Il constitue un événement de pèlerinage scientifique pour les spécialistes du domaine, comme il s’est toujours voulu incitant à la formation continue. Sa 4ème édition s’est tenue les mois passés à l’hôtel El Mechtel. 

Le slogan choisi pour cette édition s’inscrit dans le cadre global  du système de santé. Il touche en particulièrement la formation continue. Mettre la Tunisie dans les premiers rangs mondiaux en matière de qualité de soins en odontostomatologie et en faire une destination de prédilection pour le tourisme médical  en matière d’implantologie, ainsi que de santé dentaire est un vrai défi.

L’Association tunisienne de prévention bucco-dentaire s’est jointe au STOS dans son congrès pour proposer un programme multidisciplinaire et riche. 

Dr Sophie Dartevelle

La prise en charge de la santé bucco-dentaire de la personne âgée

Pr Sophie Dartevelle est la présidente de l’UFSBD, Union française pour la santé bucco-dentaire.

Pr Dartevelle : L’UFSBD est une association qui a été créée en 1966 par la volonté de toute la profession  des chirurgiens dentistes de se doter d’un organisme de prévention et de promotion de la santé. Le Conseil de l’ordre et les syndicats ont décidé de prendre en charge la prévention pour que les Français changent leurs comportements vers un mode plus favorable à la santé bucco-dentaire. Nous sommes devenus entre temps un centre collaborateur de l’OMS : intervention en amont ou en mettant en œuvre une action préventive dans leurs cabinet. Nous avons travaillé pendant des années en milieu scolaire et puis nous avons diversifié progressivement notre activité pour s’approcher plus de toutes les populations vulnérables. Au cours des dernières années nous avons encore plus affiné notre mission et le grand message que nous portons est qu’on ne peut pas parler de santé si on ne parle pas de santé bucco-dentaire et on ne peut pas dire en 2014 qu’on est en bonne santé si on est en mauvaise santé bucco-dentaire.

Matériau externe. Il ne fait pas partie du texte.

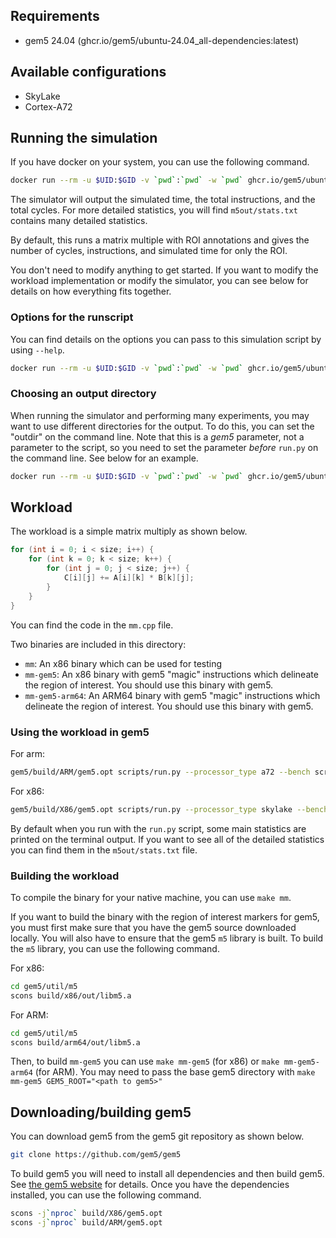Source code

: ## Requirements

 - gem5 24.04 (ghcr.io/gem5/ubuntu-24.04_all-dependencies:latest)

## Available configurations
 - SkyLake
 - Cortex-A72

## Running the simulation

If you have docker on your system, you can use the following command.

```sh
docker run --rm -u $UID:$GID -v `pwd`:`pwd` -w `pwd` ghcr.io/gem5/ubuntu-24.04_all-dependencies:latest run.py
```

The simulator will output the simulated time, the total instructions, and the total cycles.
For more detailed statistics, you will find `m5out/stats.txt` contains many detailed statistics.

By default, this runs a matrix multiple with ROI annotations and gives the number of cycles, instructions, and simulated time for only the ROI.

You don't need to modify anything to get started.
If you want to modify the workload implementation or modify the simulator, you can see below for details on how everything fits together.

### Options for the runscript

You can find details on the options you can pass to this simulation script by using `--help`.

```sh
docker run --rm -u $UID:$GID -v `pwd`:`pwd` -w `pwd` ghcr.io/gem5/ubuntu-24.04_all-dependencies:latest  run.py --help
```

### Choosing an output directory

When running the simulator and performing many experiments, you may want to use different directories for the output.
To do this, you can set the "outdir" on the command line.
Note that this is a *gem5* parameter, not a parameter to the script, so you need to set the parameter *before* `run.py` on the command line.
See below for an example.

```sh
docker run --rm -u $UID:$GID -v `pwd`:`pwd` -w `pwd` ghcr.io/gem5/ubuntu-24.04_all-dependencies:latest --outdir=ooo-stats/ run.py --processor_type=out-of-order
```

## Workload

The workload is a simple matrix multiply as shown below.

```cpp
for (int i = 0; i < size; i++) {
    for (int k = 0; k < size; k++) {
        for (int j = 0; j < size; j++) {
            C[i][j] += A[i][k] * B[k][j];
        }
    }
}
```

You can find the code in the `mm.cpp` file.

Two binaries are included in this directory:

- `mm`: An x86 binary which can be used for testing
- `mm-gem5`: An x86 binary with gem5 "magic" instructions which delineate the region of interest. You should use this binary with gem5.
- `mm-gem5-arm64`: An ARM64 binary with gem5 "magic" instructions which delineate the region of interest. You should use this binary with gem5.

### Using the workload in gem5

For arm:
```sh
gem5/build/ARM/gem5.opt scripts/run.py --processor_type a72 --bench scripts/workload/mm-gem5-arm64 --args 32
```

For x86:
```sh
gem5/build/X86/gem5.opt scripts/run.py --processor_type skylake --bench scripts/workload/mm-gem5 --args 32
```

By default when you run with the `run.py` script, some main statistics are printed on the terminal output.
If you want to see all of the detailed statistics you can find them in the `m5out/stats.txt` file.

### Building the workload

To compile the binary for your native machine, you can use `make mm`.

If you want to build the binary with the region of interest markers for gem5, you must first make sure that you have the gem5 source downloaded locally.
You will also have to ensure that the gem5 `m5` library is built.
To build the `m5` library, you can use the following command.

For x86:
```sh
cd gem5/util/m5
scons build/x86/out/libm5.a
```

For ARM:
```sh
cd gem5/util/m5
scons build/arm64/out/libm5.a
```

Then, to build `mm-gem5` you can use `make mm-gem5` (for x86) or `make mm-gem5-arm64` (for ARM).
You may need to pass the base gem5 directory with `make mm-gem5 GEM5_ROOT="<path to gem5>"`

## Downloading/building gem5

You can download gem5 from the gem5 git repository as shown below.

```sh
git clone https://github.com/gem5/gem5
```
To build gem5 you will need to install all dependencies and then build gem5.
See [the gem5 website](https://www.gem5.org/documentation/general_docs/building) for details.
Once you have the dependencies installed, you can use the following command.

```sh
scons -j`nproc` build/X86/gem5.opt
scons -j`nproc` build/ARM/gem5.opt
```

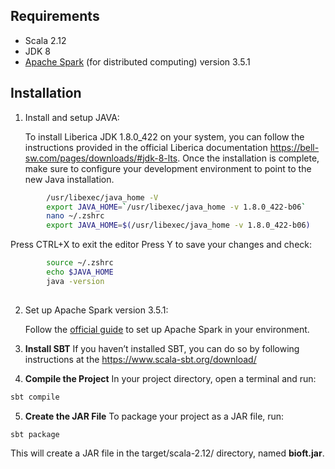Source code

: ## Requirements
- Scala 2.12 
- JDK 8
- [Apache Spark](https://spark.apache.org/) (for distributed computing) version 3.5.1


## Installation

1. Install and setup JAVA:

    To install Liberica JDK 1.8.0_422 on your system, you can follow the instructions provided in the official Liberica documentation https://bell-sw.com/pages/downloads/#jdk-8-lts. Once the installation is complete, make sure to configure your development environment to point to the new Java installation.

```bash
        /usr/libexec/java_home -V
        export JAVA_HOME=`/usr/libexec/java_home -v 1.8.0_422-b06`
        nano ~/.zshrc
        export JAVA_HOME=$(/usr/libexec/java_home -v 1.8.0_422-b06)
```
Press CTRL+X to exit the editor Press Y to save your changes and check:
        
```bash        
        source ~/.zshrc
        echo $JAVA_HOME
        java -version
 
```
2. Set up Apache Spark version 3.5.1:

    Follow the [official guide](https://spark.apache.org/docs/latest/index.html) to set up Apache Spark in your environment.

3. **Install SBT**
If you haven’t installed SBT, you can do so by following instructions at the https://www.scala-sbt.org/download/

4. **Compile the Project**
In your project directory, open a terminal and run:

```bash
sbt compile
```
5. **Create the JAR File**
To package your project as a JAR file, run:

```bash
sbt package
```

This will create a JAR file in the target/scala-2.12/ directory, named **bioft.jar**.



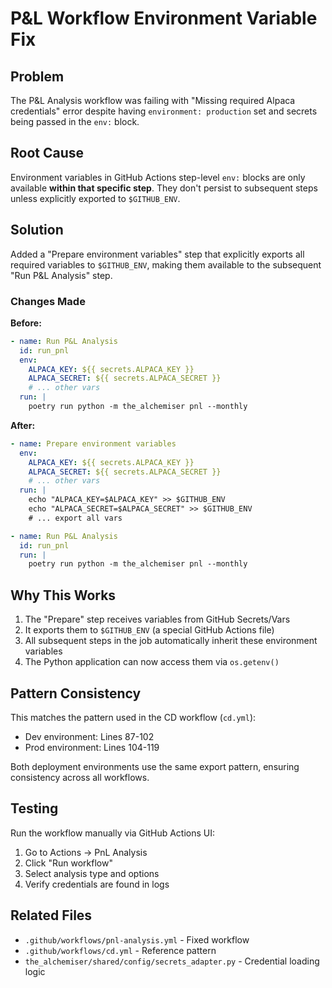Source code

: # P&L Workflow Environment Variable Fix

## Problem
The P&L Analysis workflow was failing with "Missing required Alpaca credentials" error despite having `environment: production` set and secrets being passed in the `env:` block.

## Root Cause
Environment variables in GitHub Actions step-level `env:` blocks are only available **within that specific step**. They don't persist to subsequent steps unless explicitly exported to `$GITHUB_ENV`.

## Solution
Added a "Prepare environment variables" step that explicitly exports all required variables to `$GITHUB_ENV`, making them available to the subsequent "Run P&L Analysis" step.

### Changes Made

**Before:**
```yaml
- name: Run P&L Analysis
  id: run_pnl
  env:
    ALPACA_KEY: ${{ secrets.ALPACA_KEY }}
    ALPACA_SECRET: ${{ secrets.ALPACA_SECRET }}
    # ... other vars
  run: |
    poetry run python -m the_alchemiser pnl --monthly
```

**After:**
```yaml
- name: Prepare environment variables
  env:
    ALPACA_KEY: ${{ secrets.ALPACA_KEY }}
    ALPACA_SECRET: ${{ secrets.ALPACA_SECRET }}
    # ... other vars
  run: |
    echo "ALPACA_KEY=$ALPACA_KEY" >> $GITHUB_ENV
    echo "ALPACA_SECRET=$ALPACA_SECRET" >> $GITHUB_ENV
    # ... export all vars

- name: Run P&L Analysis
  id: run_pnl
  run: |
    poetry run python -m the_alchemiser pnl --monthly
```

## Why This Works
1. The "Prepare" step receives variables from GitHub Secrets/Vars
2. It exports them to `$GITHUB_ENV` (a special GitHub Actions file)
3. All subsequent steps in the job automatically inherit these environment variables
4. The Python application can now access them via `os.getenv()`

## Pattern Consistency
This matches the pattern used in the CD workflow (`cd.yml`):
- Dev environment: Lines 87-102
- Prod environment: Lines 104-119

Both deployment environments use the same export pattern, ensuring consistency across all workflows.

## Testing
Run the workflow manually via GitHub Actions UI:
1. Go to Actions → PnL Analysis
2. Click "Run workflow"
3. Select analysis type and options
4. Verify credentials are found in logs

## Related Files
- `.github/workflows/pnl-analysis.yml` - Fixed workflow
- `.github/workflows/cd.yml` - Reference pattern
- `the_alchemiser/shared/config/secrets_adapter.py` - Credential loading logic
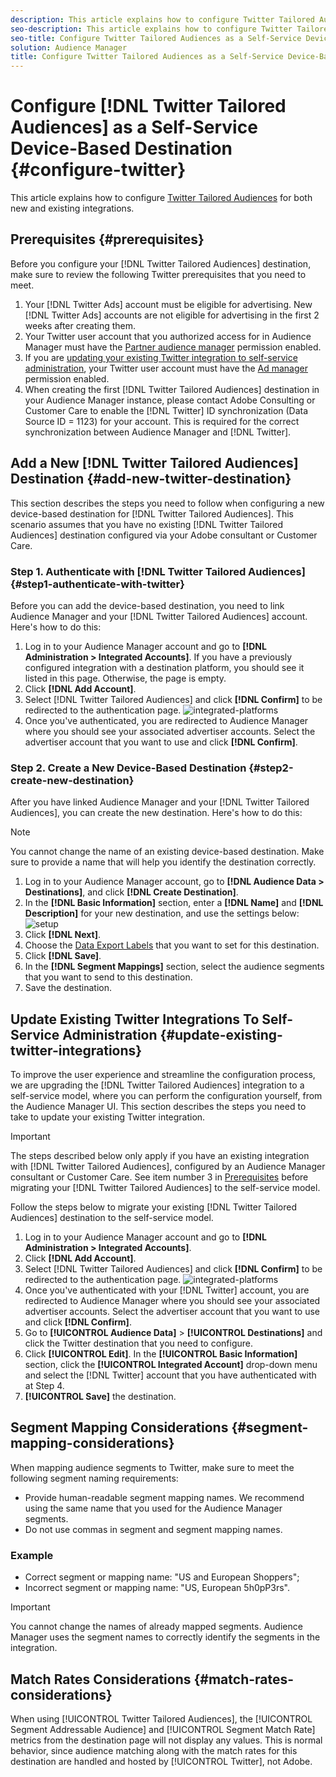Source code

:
 ```yaml
---
description: This article explains how to configure Twitter Tailored Audiences for both new and existing integrations.
seo-description: This article explains how to configure Twitter Tailored Audiences for both new and existing integrations.
seo-title: Configure Twitter Tailored Audiences as a Self-Service Device-Based Destination
solution: Audience Manager
title: Configure Twitter Tailored Audiences as a Self-Service Device-Based Destination
---
```


# Configure [!DNL Twitter Tailored Audiences] as a Self-Service Device-Based Destination {#configure-twitter}

This article explains how to configure [Twitter Tailored Audiences](https://business.twitter.com/en/targeting/tailored-audiences.html) for both new and existing integrations.

## Prerequisites {#prerequisites}

Before you configure your [!DNL Twitter Tailored Audiences] destination, make sure to review the following Twitter prerequisites that you need to meet.

1. Your [!DNL Twitter Ads] account must be eligible for advertising. New [!DNL Twitter Ads] accounts are not eligible for advertising in the first 2 weeks after creating them.
1. Your Twitter user account that you authorized access for in Audience Manager must have the [Partner audience manager](https://business.twitter.com/en/help/troubleshooting/multi-user-login-faq.html#accesslevels) permission enabled.
1. If you are [updating your existing Twitter integration to self-service administration](#update-existing-twitter-integrations), your Twitter user account must have the [Ad manager](https://business.twitter.com/en/help/troubleshooting/multi-user-login-faq.html#accesslevels) permission enabled.
1. When creating the first [!DNL Twitter Tailored Audiences] destination in your Audience Manager instance, please contact Adobe Consulting or Customer Care to enable the [!DNL Twitter] ID synchronization (Data Source ID = 1123) for your account. This is required for the correct synchronization between Audience Manager and [!DNL Twitter].

## Add a New [!DNL Twitter Tailored Audiences] Destination {#add-new-twitter-destination}

This section describes the steps you need to follow when configuring a new device-based destination for [!DNL Twitter Tailored Audiences]. This scenario assumes that you have no existing [!DNL Twitter Tailored Audiences] destination configured via your Adobe consultant or Customer Care.

### Step 1. Authenticate with [!DNL Twitter Tailored Audiences] {#step1-authenticate-with-twitter}

Before you can add the device-based destination, you need to link Audience Manager and your [!DNL Twitter Tailored Audiences] account. Here's how to do this:

1. Log in to your Audience Manager account and go to **[!DNL Administration > Integrated Accounts]**. If you have a previously configured integration with a destination platform, you should see it listed in this page. Otherwise, the page is empty.
1. Click **[!DNL Add Account]**.
1. Select [!DNL Twitter Tailored Audiences] and click **[!DNL Confirm]** to be redirected to the authentication page.                     ![integrated-platforms](assets/dbd-integrated-platforms.png)
1. Once you've authenticated, you are redirected to Audience Manager where you should see your associated advertiser accounts. Select the advertiser account that you want to use and click **[!DNL Confirm]**.

### Step 2. Create a New Device-Based Destination {#step2-create-new-destination}

After you have linked Audience Manager and your [!DNL Twitter Tailored Audiences], you can create the new destination. Here's how to do this:

>[!NOTE]
>
>You cannot change the name of an existing device-based destination. Make sure to provide a name that will help you identify the destination correctly.

1. Log in to your Audience Manager account, go to **[!DNL Audience Data > Destinations]**, and click **[!DNL Create Destination]**.
1. In the **[!DNL Basic Information]** section, enter a **[!DNL Name]** and **[!DNL Description]** for your new destination, and use the settings below: ![setup](assets/dbd-new-basic.png)
1. Click **[!DNL Next]**.
1. Choose the [Data Export Labels](/help/using/features/data-export-controls.md#controls-labels) that you want to set for this destination.
1. Click **[!DNL Save]**.
1. In the **[!DNL Segment Mappings]** section, select the audience segments that you want to send to this destination.
1. Save the destination.

## Update Existing Twitter Integrations To Self-Service Administration {#update-existing-twitter-integrations}

To improve the user experience and streamline the configuration process, we are upgrading the [!DNL Twitter Tailored Audiences] integration to a self-service model, where you can perform the configuration yourself, from the Audience Manager UI. This section describes the steps you need to take to update your existing Twitter integration.

>[!IMPORTANT]
>
>The steps described below only apply if you have an existing integration with [!DNL Twitter Tailored Audiences], configured by an Audience Manager consultant or Customer Care.
> See item number 3 in [Prerequisites](#prerequisites) before migrating your [!DNL Twitter Tailored Audiences] to the self-service model.

Follow the steps below to migrate your existing [!DNL Twitter Tailored Audiences] destination to the self-service model.

1. Log in to your Audience Manager account and go to **[!DNL Administration > Integrated Accounts]**.
1. Click **[!DNL Add Account]**.
1. Select [!DNL Twitter Tailored Audiences] and click **[!DNL Confirm]** to be redirected to the authentication page. ![integrated-platforms](assets/dbd-integrated-platforms.png)
1. Once you've authenticated with your [!DNL Twitter] account, you are redirected to Audience Manager where you should see your associated advertiser accounts. Select the advertiser account that you want to use and click **[!DNL Confirm]**.
1. Go to **[!UICONTROL Audience Data]** > **[!UICONTROL Destinations]** and click the Twitter destination that you need to configure.
1. Click **[!UICONTROL Edit]**. In the **[!UICONTROL Basic Information]** section, click the **[!UICONTROL Integrated Account]** drop-down menu and select the [!DNL Twitter] account that you have authenticated with at Step 4.
1. **[!UICONTROL Save]** the destination.

<!-- ## Validating the Migration to Self-Service Administration {#migration-validation}

The complete migration of existing [!DNL Twitter] integrations to self-service administration can take up to 7 days. Once the migration is complete, Audience Manager shows you a notification in the UI.

You will also see a new set of audiences in your [!DNL Twitter] account, with their names prefixed by [[!DNL Adobe DMP Audience]]. Please allow up to 7 days for the audience population to be completely backfilled. Once the migration is complete, you should use these new audiences instead of the old ones. -->

## Segment Mapping Considerations {#segment-mapping-considerations}

When mapping audience segments to Twitter, make sure to meet the following segment naming requirements:

* Provide human-readable segment mapping names. We recommend using the same name that you used for the Audience Manager segments.
* Do not use commas in segment and segment mapping names.

### Example

* Correct segment or mapping name: "US and European Shoppers";
* Incorrect segment or mapping name: "US, European 5h0pP3rs".

>[!IMPORTANT]
>
>You cannot change the names of already mapped segments. Audience Manager uses the segment names to correctly identify the segments in the integration.

## Match Rates Considerations {#match-rates-considerations}

When using [!UICONTROL Twitter Tailored Audiences], the [!UICONTROL Segment Addressable Audience] and [!UICONTROL Segment Match Rate] metrics from the destination page will not display any values. This is normal behavior, since audience matching along with the match rates for this destination are handled and hosted by [!UICONTROL Twitter], not Adobe.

L’objectif est donc de faire admettre que la santé dentaire est un élément important de la santé globale et qu’il est capital de placer le chirurgien dentiste au cœur d’un parcours de santé pour toute la population. Le patient va régulièrement chez le médecin mais il oublie souvent d’aller chez le dentiste. Donc, une prise de conscience par tous est nécessaire pour avoir ce réflexe de s’assurer qu’on est en bonne santé bucco-dentaire.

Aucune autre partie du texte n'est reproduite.